I sort of wish that, at least in this one area of academic culture, there was a little of the opportunism that prevails in the corporate environment (both for-profit and not-for-profit). If I'd had the opportunity to work with someone like Leo when I was director of education for the Urban League of Portland, Oregon or when I was CEO of Thunder & Visions, Inc. I would have made every effort to get Leo to stay with us on a permanent (to the extent corporate life is every permanent) basis. This does not, however, fit the academic culture. Such is rarely the case with a visiting member of the faculty, no matter how extraordinary he or she happens to be.

For the most part, academia is structured in a way that makes sense. It is an institution from which new ideas flow, the site of rethinking theories and facts, of creating the raw material for new ways of achieving social objectives or critiquing those objectives. The more independent academics are, the less they are subject to coercion from other institutions, the more likely they will be creative in this process of rethinking and inventing theories and facts (facts are invented by taking selected aspects of the raw material of reality --- often aspects that have been ignored, at least in the constructed combination --- and giving these aspects distinct shape and meaning).

However, the way we deal with visiting faculty members isn't the only way academia is slightly dysfunctional.
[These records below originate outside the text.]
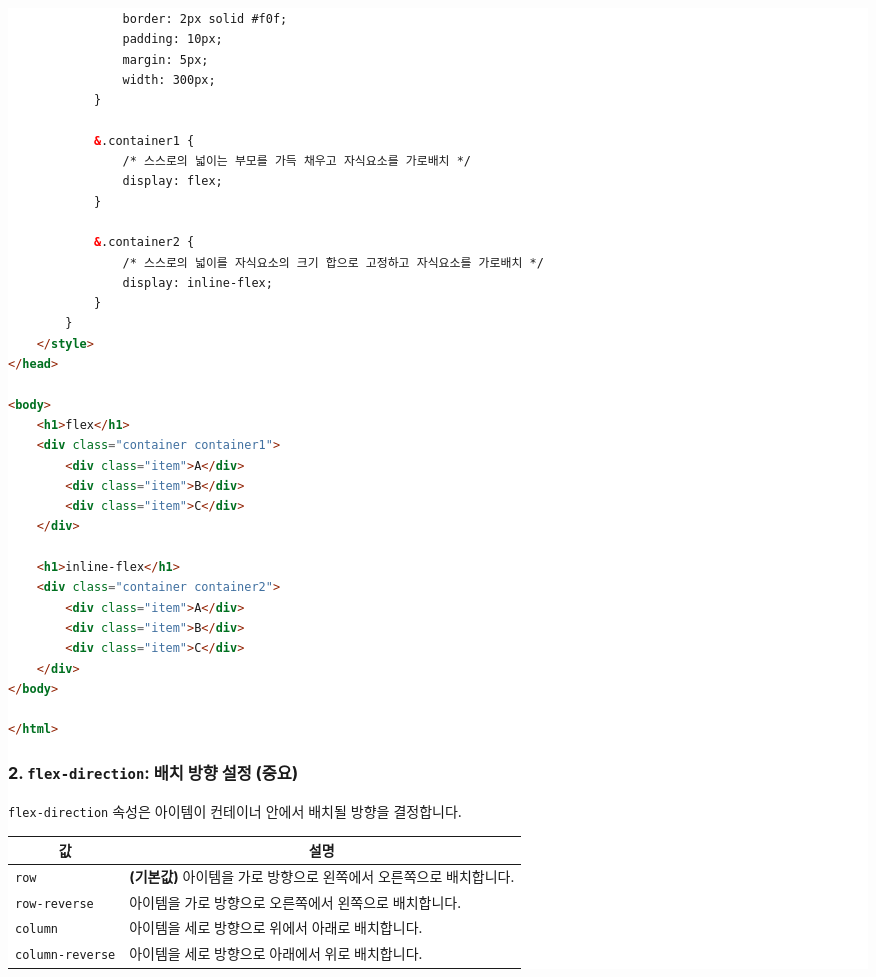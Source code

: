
 ```html
                border: 2px solid #f0f;
                padding: 10px;
                margin: 5px;
                width: 300px;
            }

            &.container1 {
                /* 스스로의 넓이는 부모를 가득 채우고 자식요소를 가로배치 */
                display: flex;
            }

            &.container2 {
                /* 스스로의 넓이를 자식요소의 크기 합으로 고정하고 자식요소를 가로배치 */
                display: inline-flex;
            }
        }
    </style>
</head>

<body>
    <h1>flex</h1>
    <div class="container container1">
        <div class="item">A</div>
        <div class="item">B</div>
        <div class="item">C</div>
    </div>

    <h1>inline-flex</h1>
    <div class="container container2">
        <div class="item">A</div>
        <div class="item">B</div>
        <div class="item">C</div>
    </div>
</body>

</html>
```

### 2. `flex-direction`: 배치 방향 설정 (중요)

`flex-direction` 속성은 아이템이 컨테이너 안에서 배치될 방향을 결정합니다.

| 값 | 설명 |
|--|--|
| `row` | **(기본값)** 아이템을 가로 방향으로 왼쪽에서 오른쪽으로 배치합니다. |
| `row-reverse` | 아이템을 가로 방향으로 오른쪽에서 왼쪽으로 배치합니다. |
| `column` | 아이템을 세로 방향으로 위에서 아래로 배치합니다. |
| `column-reverse` | 아이템을 세로 방향으로 아래에서 위로 배치합니다. |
Indeed, one aspect of academic processes clearly does not fit into the notion of creating an environment that maximizes intellectual innovativeness and invention. It is the hiring process for new academics. We hire our own colleagues and we generally do this within departments (little claustrophobic collections of already somewhat like-minded faculty members). The problem with small collections of academics, clustered within departments, hiring other academics to join them in their little clusters is that it can tend towards mediocrity. The tendency is to make hires in such a way as to validate existing departmental faculty. In other words, look for people who look like you. And try to avoid hiring people who might make you look mediocre. Back when I was on the "job market," many moons ago, I was warned not to make my presentations too good or "you won't get hired." "No one wants to hire someone who will be perceived as a better teacher than they are." Similarly with research there is a tendency to look for people who do similar research, and certainly who use similar methodology, ontology, and epistemology to oneself. If we are to make academia a more vibrant site of idea formation, then what we really need is for the opposite tendency to prevail --- to seek out individuals who are very different from oneself, in methodology, ontology, and epistemology (if not also in their enculturation --- which influences how we do theory and practice). Intellectual diversity (of the most radical variety) really would be the best approach to populating academic departments. Sometimes we get it right by accident. Occasionally by design. (In our most recent hire, our department was certainly conscious of the diversity issue and, in the end, made an excellent choice.) Often if we get it right it is because of external pressures (outside of our departments, although internal to the academic institution) or because of joint appointments. But mostly we tend to seek mediocrity. The departments that are most likely to break out of this mold are ones that are already so diverse that no single paradigmatic framework dominates thinking and hiring.

Having said all of this, sometimes you simply find an individual (even if by the accident of visiting positions) who is such a great teacher and person that you should just hire him or her. Some will say, but this might very well contradict the desire to create intellectual diversity. Oh well. Life is nothing if not full of contradictions.